Rogers, Larson, Cohen, and Wilson Introduce Bi-Partisan Legislation to Spur Job Creation and Investment in Promise Zones

Washington, DC, Mar 23 | This email address is being protected from spambots. You need JavaScript enabled to view it. (606-679-8346) | 0 comments

Amanda Schoen (Larson) 860-539-4924
Danielle Smoot (Rogers) 606-679-8346
Michael Eisenstatt (Cohen) 202-225-3265

Leacy Burke (Wilson) 202-225-2452 Today, U.S. Rep. Hal Rogers (R-KY), U.S. Rep. John B. Larson (D-CT) Rep. Steve Cohen (D-TN), and Rep. Joe Wilson (R-SC) introduced The Promise Zone Job Creation Act to create new tax credits to incentivize the hiring of residents of federally-designated Promise Zones. It would also encourage new investments to bring property, equipment, or software to these hard-hit communities.

“Coal country has suffered devastating and economically debilitating impacts from this Administration's war on coal. In Kentucky’s coalfields, we’ve lost nearly 11,000 coal mining jobs since 2009, making the effort to revitalize and rebuild a difficult, uphill battle,” said Rogers. “I am proud of the efforts that local leaders have already undertaken to leverage the Promise Zone designation in Eastern Kentucky, and with this legislation, we can take those efforts to the next level. I am proud to partner with this bipartisan group of members in introducing this bill, which will encourage new businesses to establish roots in the coalfields where they will find some of hardest working, dedicated workforces in the country.”

“Many Promise Zone’s—like Hartford’s North End—face tremendous challenges battling poverty, homelessness, unemployment, and even violence,” said Larson. “The Promise Zone designation assures priority consideration for federal funding and AmeriCorps VISTA volunteers, but I firmly believe we can do more. This bill will encourage businesses to locate within and hire residents from the Zone. I commend Chairman Rogers for his partnership as well as Mayor Luke Bronin, Thea Montanez, and local leaders like our ‘06120 Delegation’ for their dedication to improving the lives of North End residents. Every American deserves the dignity that comes from having a job, and this bill will help make that a reality for men and women who are most in need. “

“I am proud to be an original cosponsor of this bipartisan bill that will bring more jobs and economic investment to designated Promise Zones,” said Cohen. “Memphis is unfortunately ranked in the top ten of the most economically distressed cities in the United States and has the second highest unemployment rate of metropolitan areas with more than a million people. So being from Memphis, I realize the importance of the Promise Zone program to reduce concentrated poverty and increase the economic vitality of Memphis and similar cities that could be designated Promise Zone areas.”

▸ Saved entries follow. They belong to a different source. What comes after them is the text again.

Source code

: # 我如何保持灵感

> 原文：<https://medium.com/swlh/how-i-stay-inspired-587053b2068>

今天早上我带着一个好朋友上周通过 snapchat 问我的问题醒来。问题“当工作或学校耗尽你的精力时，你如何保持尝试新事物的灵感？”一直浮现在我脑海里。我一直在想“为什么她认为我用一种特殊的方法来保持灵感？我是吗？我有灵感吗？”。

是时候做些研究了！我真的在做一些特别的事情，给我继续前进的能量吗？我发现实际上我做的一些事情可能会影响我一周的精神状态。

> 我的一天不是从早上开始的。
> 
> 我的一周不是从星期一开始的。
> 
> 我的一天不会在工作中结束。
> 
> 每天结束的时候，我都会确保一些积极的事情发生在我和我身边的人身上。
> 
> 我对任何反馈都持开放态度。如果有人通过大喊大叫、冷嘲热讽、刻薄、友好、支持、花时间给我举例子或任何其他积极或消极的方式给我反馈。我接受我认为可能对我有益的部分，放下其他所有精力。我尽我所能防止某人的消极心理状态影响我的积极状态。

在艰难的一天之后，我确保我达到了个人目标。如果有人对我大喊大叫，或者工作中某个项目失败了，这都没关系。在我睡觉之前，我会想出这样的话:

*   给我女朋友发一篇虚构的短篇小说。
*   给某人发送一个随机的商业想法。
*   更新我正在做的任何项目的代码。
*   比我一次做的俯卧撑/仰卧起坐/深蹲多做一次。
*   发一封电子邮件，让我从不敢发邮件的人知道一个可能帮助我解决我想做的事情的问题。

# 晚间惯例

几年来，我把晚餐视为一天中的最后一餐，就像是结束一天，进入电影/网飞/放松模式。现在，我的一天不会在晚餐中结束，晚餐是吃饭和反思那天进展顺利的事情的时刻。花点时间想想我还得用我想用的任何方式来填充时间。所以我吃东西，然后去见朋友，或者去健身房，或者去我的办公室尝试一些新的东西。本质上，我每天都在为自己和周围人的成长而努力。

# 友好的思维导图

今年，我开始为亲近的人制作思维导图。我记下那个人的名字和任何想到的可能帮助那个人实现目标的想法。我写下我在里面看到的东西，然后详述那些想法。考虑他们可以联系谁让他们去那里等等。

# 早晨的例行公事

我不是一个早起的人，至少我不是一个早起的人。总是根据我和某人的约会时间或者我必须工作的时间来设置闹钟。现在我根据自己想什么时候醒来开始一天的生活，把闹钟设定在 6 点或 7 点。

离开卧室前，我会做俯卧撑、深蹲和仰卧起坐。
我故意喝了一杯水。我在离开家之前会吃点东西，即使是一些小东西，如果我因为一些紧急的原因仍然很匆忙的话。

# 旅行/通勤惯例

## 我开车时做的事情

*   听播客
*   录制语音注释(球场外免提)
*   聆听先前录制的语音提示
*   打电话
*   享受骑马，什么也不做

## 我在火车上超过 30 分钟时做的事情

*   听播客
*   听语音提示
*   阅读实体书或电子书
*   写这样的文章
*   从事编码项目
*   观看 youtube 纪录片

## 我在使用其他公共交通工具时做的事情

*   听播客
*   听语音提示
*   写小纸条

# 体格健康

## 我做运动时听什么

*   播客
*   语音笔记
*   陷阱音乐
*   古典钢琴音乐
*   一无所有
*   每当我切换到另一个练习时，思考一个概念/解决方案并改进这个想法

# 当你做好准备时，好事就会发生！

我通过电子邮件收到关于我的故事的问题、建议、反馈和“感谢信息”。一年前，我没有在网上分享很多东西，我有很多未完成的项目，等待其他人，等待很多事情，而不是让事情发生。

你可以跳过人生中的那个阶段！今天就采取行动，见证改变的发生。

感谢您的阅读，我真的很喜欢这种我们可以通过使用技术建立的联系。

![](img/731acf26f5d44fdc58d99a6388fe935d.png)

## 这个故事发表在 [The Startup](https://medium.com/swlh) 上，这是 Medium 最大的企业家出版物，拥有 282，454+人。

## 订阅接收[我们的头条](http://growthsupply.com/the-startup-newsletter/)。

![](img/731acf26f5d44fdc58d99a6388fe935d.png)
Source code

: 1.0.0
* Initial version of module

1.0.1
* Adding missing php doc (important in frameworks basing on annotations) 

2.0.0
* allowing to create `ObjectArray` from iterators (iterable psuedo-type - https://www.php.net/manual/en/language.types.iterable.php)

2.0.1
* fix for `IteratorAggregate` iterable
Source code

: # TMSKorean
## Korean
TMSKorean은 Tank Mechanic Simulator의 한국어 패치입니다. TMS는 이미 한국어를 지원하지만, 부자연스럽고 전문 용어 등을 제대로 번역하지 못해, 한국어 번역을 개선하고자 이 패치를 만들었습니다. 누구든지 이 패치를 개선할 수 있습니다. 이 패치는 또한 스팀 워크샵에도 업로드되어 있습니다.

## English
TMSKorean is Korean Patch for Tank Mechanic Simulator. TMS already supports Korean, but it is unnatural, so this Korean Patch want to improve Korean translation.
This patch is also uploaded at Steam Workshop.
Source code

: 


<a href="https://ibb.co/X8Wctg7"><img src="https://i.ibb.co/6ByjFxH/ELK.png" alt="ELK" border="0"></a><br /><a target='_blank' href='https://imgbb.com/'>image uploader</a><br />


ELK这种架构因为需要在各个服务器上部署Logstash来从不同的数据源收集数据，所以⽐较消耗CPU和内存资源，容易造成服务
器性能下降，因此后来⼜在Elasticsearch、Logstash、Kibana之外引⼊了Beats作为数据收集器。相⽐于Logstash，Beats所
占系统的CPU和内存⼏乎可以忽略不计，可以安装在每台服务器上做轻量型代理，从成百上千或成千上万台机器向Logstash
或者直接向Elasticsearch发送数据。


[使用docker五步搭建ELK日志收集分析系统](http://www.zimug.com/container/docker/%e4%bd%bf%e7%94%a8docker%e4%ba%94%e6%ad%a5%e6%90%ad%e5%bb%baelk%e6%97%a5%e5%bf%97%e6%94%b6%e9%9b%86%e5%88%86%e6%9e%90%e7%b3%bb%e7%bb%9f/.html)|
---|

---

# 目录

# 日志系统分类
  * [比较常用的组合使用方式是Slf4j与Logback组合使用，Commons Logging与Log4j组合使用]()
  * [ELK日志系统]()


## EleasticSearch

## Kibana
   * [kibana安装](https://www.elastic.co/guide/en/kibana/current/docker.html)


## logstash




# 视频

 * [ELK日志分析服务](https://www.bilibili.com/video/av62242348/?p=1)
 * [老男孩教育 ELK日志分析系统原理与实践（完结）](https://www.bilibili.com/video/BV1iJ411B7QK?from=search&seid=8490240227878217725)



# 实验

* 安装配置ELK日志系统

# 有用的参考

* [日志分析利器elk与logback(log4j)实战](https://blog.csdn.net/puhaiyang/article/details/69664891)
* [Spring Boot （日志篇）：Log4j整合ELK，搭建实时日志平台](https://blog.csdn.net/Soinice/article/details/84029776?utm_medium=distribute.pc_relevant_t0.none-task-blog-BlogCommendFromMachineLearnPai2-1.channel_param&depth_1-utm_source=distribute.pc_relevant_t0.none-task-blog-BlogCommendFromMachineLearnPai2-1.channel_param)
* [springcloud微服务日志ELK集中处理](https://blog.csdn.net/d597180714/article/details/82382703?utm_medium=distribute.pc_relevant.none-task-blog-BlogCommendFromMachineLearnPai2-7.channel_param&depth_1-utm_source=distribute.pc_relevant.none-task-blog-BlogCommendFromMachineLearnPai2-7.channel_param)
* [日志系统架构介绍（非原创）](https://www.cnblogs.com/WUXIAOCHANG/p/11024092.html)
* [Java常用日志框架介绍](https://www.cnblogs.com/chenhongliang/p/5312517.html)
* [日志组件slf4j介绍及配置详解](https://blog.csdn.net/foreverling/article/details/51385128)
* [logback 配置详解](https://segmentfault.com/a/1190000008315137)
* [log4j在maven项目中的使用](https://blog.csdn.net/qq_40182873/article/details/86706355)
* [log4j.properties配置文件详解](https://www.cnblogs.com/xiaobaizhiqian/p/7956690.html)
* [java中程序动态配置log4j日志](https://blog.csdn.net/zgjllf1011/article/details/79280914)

“I am grateful to be an original co-sponsor of the Promise Zone Job Creation Act of 2016 to incentivize businesses that create jobs in designated Promise Zones,” Wilson said. “I’ve seen first-hand the benefits the Promise Zone designation has had on South Carolina’s Second Congressional District. The Lowcountry SC Promise Zone, which includes Barnwell County, has created over 250 quality jobs since being designated a Promise Zone in 2015. The investment and resources have provided opportunities for the community to grow over the last year, and I look forward to seeing the positive impact of the Promise Zone in the future.”The Promise Zone Job Creation Act was originally introduced by Senator Bob Casey (D-PA) in the 113th Congress. This bipartisan, bicameral effort will establish employment tax credits and bonus depreciation to enable businesses and residents to realize more immediate economic benefits.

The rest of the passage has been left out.